Molecular Source of Idiopathic Pulmonary Fibrosis Identified


Study show blocking FOXM1 can reduce the activation of fibroblasts as well as the process of idiopathic pulmonary fibrosis (IPF) itself.

In the recent study, Marc Peters-Golden, MD, a professor of internal medicine in the Division of Pulmonary and Critical Care Medicine at Michigan Medicine, research investigator L. Raghu Penke, PhD, and their study team proved (in principle) that blocking FOXM1 can reduce the activation of fibroblasts as well as the process of idiopathic pulmonary fibrosis (IPF) itself.

Results from the study, “FOXM1 is a critical driver of lung fibroblast activation and fibrogenesis,” were published by the Journal of Clinical Investigation.

"The role of FOXM1 within lung fibroblasts in pulmonary fibrosis had never before been investigated," Peters-Golden said. "We proved that, in principle, if we block FOXM1, we can reduce the activation of fibroblasts as well as the process of fibrosis itself."

IPF is characterized by tissue scarring in organs, primarily in the lungs. Diagnosed patients typically have a life expectancy of 3 to 5 years, with death most commonly occurring due to respiratory failure.
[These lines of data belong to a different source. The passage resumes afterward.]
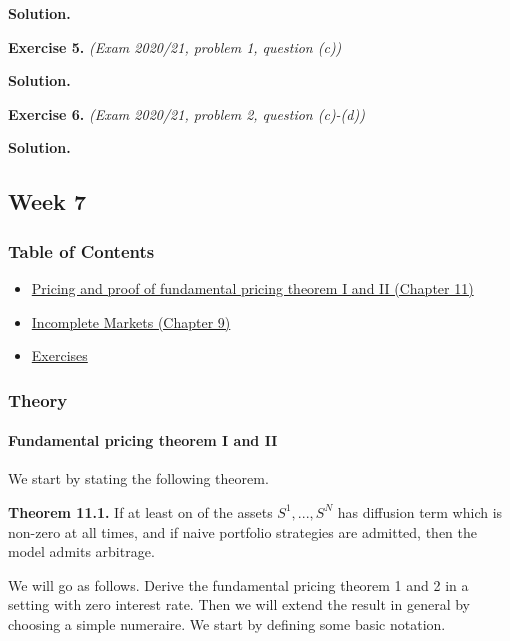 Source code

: \documentclass[
]{article}
\begin{document}
\textbf{Solution.}

\textbf{Exercise 5.} \emph{(Exam 2020/21, problem 1, question (c))}

\textbf{Solution.}

\textbf{Exercise 6.} \emph{(Exam 2020/21, problem 2, question (c)-(d))}

\textbf{Solution.}

\hypertarget{week-7}{%
\subsection{Week 7}\label{week-7}}

\hypertarget{table-of-contents-6}{%
\subsubsection{Table of Contents}\label{table-of-contents-6}}

\begin{itemize}
\item
  \protect\hyperlink{fundamental-pricing-theorem-i-and-ii}{Pricing and
  proof of fundamental pricing theorem I and II (Chapter 11)}
\item
  \protect\hyperlink{incomplete-markets}{Incomplete Markets (Chapter 9)}
\item
  \protect\hyperlink{exercises-week-7}{Exercises}
\end{itemize}

\hypertarget{theory-6}{%
\subsubsection{Theory}\label{theory-6}}

\hypertarget{fundamental-pricing-theorem-i-and-ii}{%
\paragraph{Fundamental pricing theorem I and
II}\label{fundamental-pricing-theorem-i-and-ii}}

We start by stating the following theorem.

\textbf{Theorem 11.1.} If at least on of the assets \(S^1,...,S^N\) has
diffusion term which is non-zero at all times, and if naive portfolio
strategies are admitted, then the model admits arbitrage.

We will go as follows. Derive the fundamental pricing theorem 1 and 2 in
a setting with zero interest rate. Then we will extend the result in
general by choosing a simple numeraire. We start by defining some basic
notation.
\end{document}
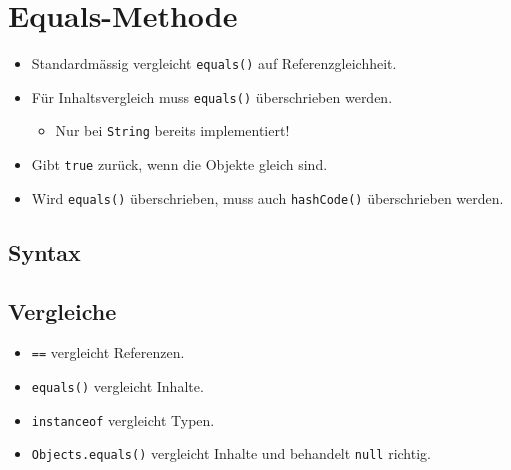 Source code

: \section{Equals-Methode}
\begin{itemize}
    \item Standardmässig vergleicht \lstinline{equals()} auf Referenzgleichheit.
    \item Für Inhaltsvergleich muss \lstinline{equals()} überschrieben werden.
    \begin{itemize}
        \item Nur bei \lstinline{String} bereits implementiert!
    \end{itemize}
    \item Gibt \lstinline{true} zurück, wenn die Objekte gleich sind.
    \item Wird \lstinline{equals()} überschrieben, muss auch \lstinline{hashCode()} überschrieben werden.
\end{itemize}


\begin{minipage}[t]{0.54\columnwidth}
    \subsection{Syntax}
    
    
\end{minipage}\hfill%
\begin{minipage}[t]{0.45\columnwidth}
    \subsection{Vergleiche}
    \begin{itemize}
        \item \lstinline{==} vergleicht Referenzen.
        \item \lstinline{equals()} vergleicht Inhalte.
        \item \lstinline{instanceof} vergleicht Typen.
        \item \lstinline{Objects.equals()} vergleicht Inhalte und behandelt \lstinline{null} richtig.
    \end{itemize}
\end{minipage}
Fibroblasts in patients with IPF have been shown to proliferate and expand in similar ways to cancer cells in a tumor.

Due to IPF’s overlapping similarities with cancer in relation to fibroblasts, Dr Peters-Golden and his team were led to FOXM1, which prior research has shown promotes cancer cell growth. By creating mice models, the team of researchers examined lung fibroblasts from patients with IPF and mice (whose fibrosis was triggered by a toxic drug). They found that both groups had increased levels of FOXM1.

Dr Peters-Golden explained the mechanisms of the study in a press release. "After we engineered the mice to eliminate the FOXM1 gene from the fibrotic fibroblasts, we administered the toxic drug that causes fibrosis and the result was the mice were substantially protected," he says. "This showed us that FOXM1 in fibroblasts was important for the process of fibrosis."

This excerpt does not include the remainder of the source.